◆ Instructions for the task: Search the records below for the line containing "### Configuration Management". Output that line and all later lines exactly; output nothing else.

◆ Data records:
____________________

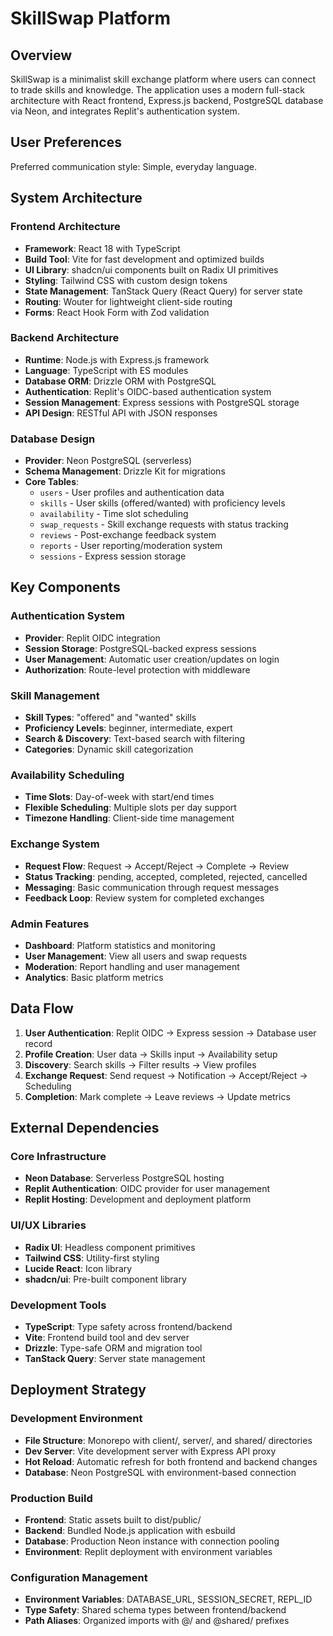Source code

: # SkillSwap Platform

## Overview

SkillSwap is a minimalist skill exchange platform where users can connect to trade skills and knowledge. The application uses a modern full-stack architecture with React frontend, Express.js backend, PostgreSQL database via Neon, and integrates Replit's authentication system.

## User Preferences

Preferred communication style: Simple, everyday language.

## System Architecture

### Frontend Architecture
- **Framework**: React 18 with TypeScript
- **Build Tool**: Vite for fast development and optimized builds
- **UI Library**: shadcn/ui components built on Radix UI primitives
- **Styling**: Tailwind CSS with custom design tokens
- **State Management**: TanStack Query (React Query) for server state
- **Routing**: Wouter for lightweight client-side routing
- **Forms**: React Hook Form with Zod validation

### Backend Architecture
- **Runtime**: Node.js with Express.js framework
- **Language**: TypeScript with ES modules
- **Database ORM**: Drizzle ORM with PostgreSQL
- **Authentication**: Replit's OIDC-based authentication system
- **Session Management**: Express sessions with PostgreSQL storage
- **API Design**: RESTful API with JSON responses

### Database Design
- **Provider**: Neon PostgreSQL (serverless)
- **Schema Management**: Drizzle Kit for migrations
- **Core Tables**:
  - `users` - User profiles and authentication data
  - `skills` - User skills (offered/wanted) with proficiency levels
  - `availability` - Time slot scheduling
  - `swap_requests` - Skill exchange requests with status tracking
  - `reviews` - Post-exchange feedback system
  - `reports` - User reporting/moderation system
  - `sessions` - Express session storage

## Key Components

### Authentication System
- **Provider**: Replit OIDC integration
- **Session Storage**: PostgreSQL-backed express sessions
- **User Management**: Automatic user creation/updates on login
- **Authorization**: Route-level protection with middleware

### Skill Management
- **Skill Types**: "offered" and "wanted" skills
- **Proficiency Levels**: beginner, intermediate, expert
- **Search & Discovery**: Text-based search with filtering
- **Categories**: Dynamic skill categorization

### Availability Scheduling
- **Time Slots**: Day-of-week with start/end times
- **Flexible Scheduling**: Multiple slots per day support
- **Timezone Handling**: Client-side time management

### Exchange System
- **Request Flow**: Request → Accept/Reject → Complete → Review
- **Status Tracking**: pending, accepted, completed, rejected, cancelled
- **Messaging**: Basic communication through request messages
- **Feedback Loop**: Review system for completed exchanges

### Admin Features
- **Dashboard**: Platform statistics and monitoring
- **User Management**: View all users and swap requests
- **Moderation**: Report handling and user management
- **Analytics**: Basic platform metrics

## Data Flow

1. **User Authentication**: Replit OIDC → Express session → Database user record
2. **Profile Creation**: User data → Skills input → Availability setup
3. **Discovery**: Search skills → Filter results → View profiles
4. **Exchange Request**: Send request → Notification → Accept/Reject → Scheduling
5. **Completion**: Mark complete → Leave reviews → Update metrics

## External Dependencies

### Core Infrastructure
- **Neon Database**: Serverless PostgreSQL hosting
- **Replit Authentication**: OIDC provider for user management
- **Replit Hosting**: Development and deployment platform

### UI/UX Libraries
- **Radix UI**: Headless component primitives
- **Tailwind CSS**: Utility-first styling
- **Lucide React**: Icon library
- **shadcn/ui**: Pre-built component library

### Development Tools
- **TypeScript**: Type safety across frontend/backend
- **Vite**: Frontend build tool and dev server
- **Drizzle**: Type-safe ORM and migration tool
- **TanStack Query**: Server state management

## Deployment Strategy

### Development Environment
- **File Structure**: Monorepo with client/, server/, and shared/ directories
- **Dev Server**: Vite development server with Express API proxy
- **Hot Reload**: Automatic refresh for both frontend and backend changes
- **Database**: Neon PostgreSQL with environment-based connection

### Production Build
- **Frontend**: Static assets built to dist/public/
- **Backend**: Bundled Node.js application with esbuild
- **Database**: Production Neon instance with connection pooling
- **Environment**: Replit deployment with environment variables

### Configuration Management
- **Environment Variables**: DATABASE_URL, SESSION_SECRET, REPL_ID
- **Type Safety**: Shared schema types between frontend/backend
- **Path Aliases**: Organized imports with @/ and @shared/ prefixes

____________________

◆ Exercise output:
### Configuration Management
- **Environment Variables**: DATABASE_URL, SESSION_SECRET, REPL_ID
- **Type Safety**: Shared schema types between frontend/backend
- **Path Aliases**: Organized imports with @/ and @shared/ prefixes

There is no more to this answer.